## Problem description
Each line of the data below that holds the word "명령어로" is to be reported in full.

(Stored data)
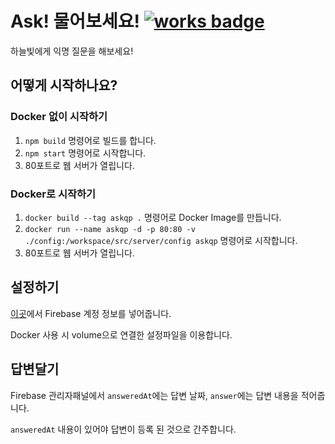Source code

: # Ask! 물어보세요! [![works badge](https://cdn.rawgit.com/nikku/works-on-my-machine/v0.2.0/badge.svg)](https://github.com/nikku/works-on-my-machine)
하늘빛에게 익명 질문을 해보세요!

## 어떻게 시작하나요?

### Docker 없이 시작하기
1. `npm build` 명령어로 빌드를 합니다.
2. `npm start` 명령어로 시작합니다.
3. 80포트로 웹 서버가 열립니다.

### Docker로 시작하기
1. `docker build --tag askqp .` 명령어로 Docker Image를 만듭니다.
2. `docker run --name askqp -d -p 80:80 -v ./config:/workspace/src/server/config askqp` 명령어로 시작합니다.
3. 80포트로 웹 서버가 열립니다.

## 설정하기
[이곳](https://github.com/SkyLightQP/Ask/blob/master/src/server/config/config.ts)에서 Firebase 계정 정보를 넣어줍니다.

Docker 사용 시 volume으로 연결한 설정파일을 이용합니다.

## 답변달기
Firebase 관리자패널에서 `answeredAt`에는 답변 날짜, `answer`에는 답변 내용을 적어줍니다.

`answeredAt` 내용이 있어야 답변이 등록 된 것으로 간주합니다.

## Solution to the exercise
1. `npm build` 명령어로 빌드를 합니다.
2. `npm start` 명령어로 시작합니다.
1. `docker build --tag askqp .` 명령어로 Docker Image를 만듭니다.
2. `docker run --name askqp -d -p 80:80 -v ./config:/workspace/src/server/config askqp` 명령어로 시작합니다.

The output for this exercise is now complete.